The word for goose in Chinese is e, pronounced something like ‘euhw’, a sound that occurs in zero words in the English language. It also has to be said like it is a question because it is the up-rising tone (Mandarin has four tones, and if you use the wrong tone you will not be understood). Euhw? I want Euhw? I suspect they came up with the name for ‘goose’ in China thousands of years ago by imitating the sound of a honking goose (actually, a goose honking a question). I felt foolish, what if I am pronouncing the word all wrong? Hey, Wang, check out this foreigner honking like a goose.
The word for ‘roast’ is shao, hence roast goose is shao e.
Me: I want Shao Euhw? Shao Euhw?
Her: Shao Euhw? Shao Euhw?
Me: Yes, Shao Euhw?
Her: Good, Shao Euhw?
She got it! A honking success! As I waited I looked around the restaurant and everyone was eating the same dish. This restaurant did one thing, goose, and they did it very well. So why do they even need a menu if everyone is eating the same thing???

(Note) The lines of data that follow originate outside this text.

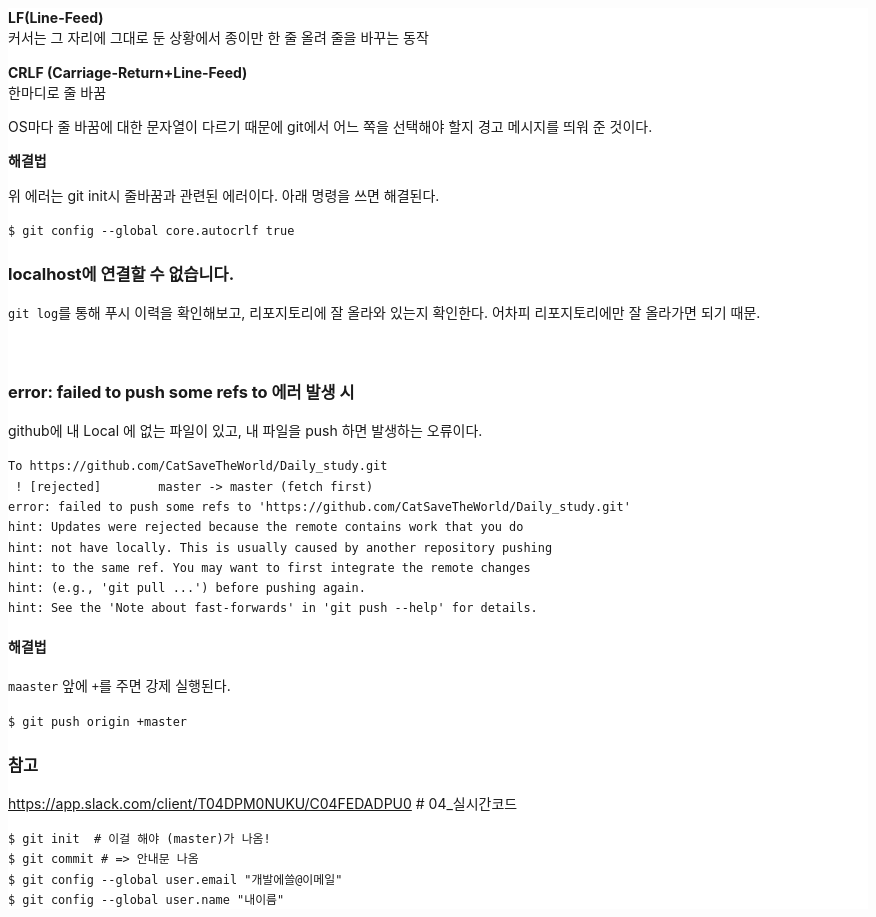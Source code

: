 **LF(Line-Feed)**  
커서는 그 자리에 그대로 둔 상황에서 종이만 한 줄 올려 줄을 바꾸는 동작

**CRLF (Carriage-Return+Line-Feed)**  
한마디로 줄 바꿈

OS마다 줄 바꿈에 대한 문자열이 다르기 때문에 git에서 어느 쪽을 선택해야 할지 경고 메시지를 띄워 준 것이다.

**해결법**

위 에러는 git init시 줄바꿈과 관련된 에러이다. 아래 명령을 쓰면 해결된다.

```
$ git config --global core.autocrlf true
```


### localhost에 연결할 수 없습니다.
`git log`를 통해 푸시 이력을 확인해보고, 리포지토리에 잘 올라와 있는지 확인한다.
어차피 리포지토리에만 잘 올라가면 되기 때문.

<br>

### error: failed to push some refs to 에러 발생 시
github에 내 Local 에 없는 파일이 있고, 내 파일을 push 하면 발생하는 오류이다.

```
To https://github.com/CatSaveTheWorld/Daily_study.git
 ! [rejected]        master -> master (fetch first)
error: failed to push some refs to 'https://github.com/CatSaveTheWorld/Daily_study.git'
hint: Updates were rejected because the remote contains work that you do
hint: not have locally. This is usually caused by another repository pushing
hint: to the same ref. You may want to first integrate the remote changes
hint: (e.g., 'git pull ...') before pushing again.
hint: See the 'Note about fast-forwards' in 'git push --help' for details.
```

#### 해결법
`maaster` 앞에 `+`를 주면 강제 실행된다.

```
$ git push origin +master
```


### 참고
https://app.slack.com/client/T04DPM0NUKU/C04FEDADPU0 # 04_실시간코드
```
$ git init  # 이걸 해야 (master)가 나옴!
$ git commit # => 안내문 나옴
$ git config --global user.email "개발에쓸@이메일"
$ git config --global user.name "내이름"
```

A plate of vegetables, rice, and goose was soon set in front of me. There was a cup of sweet plum sauce for dipping. The bird had been chopped into slices still on the bone. Guangdong roast goose is seasoned with spices and cooked over high heat in a charcoal furnace, rendering the skin a dark mahogany, very crispy, and the meat is moist and juicy. Fantastic! Tough luck, Emperor Wu, this is good!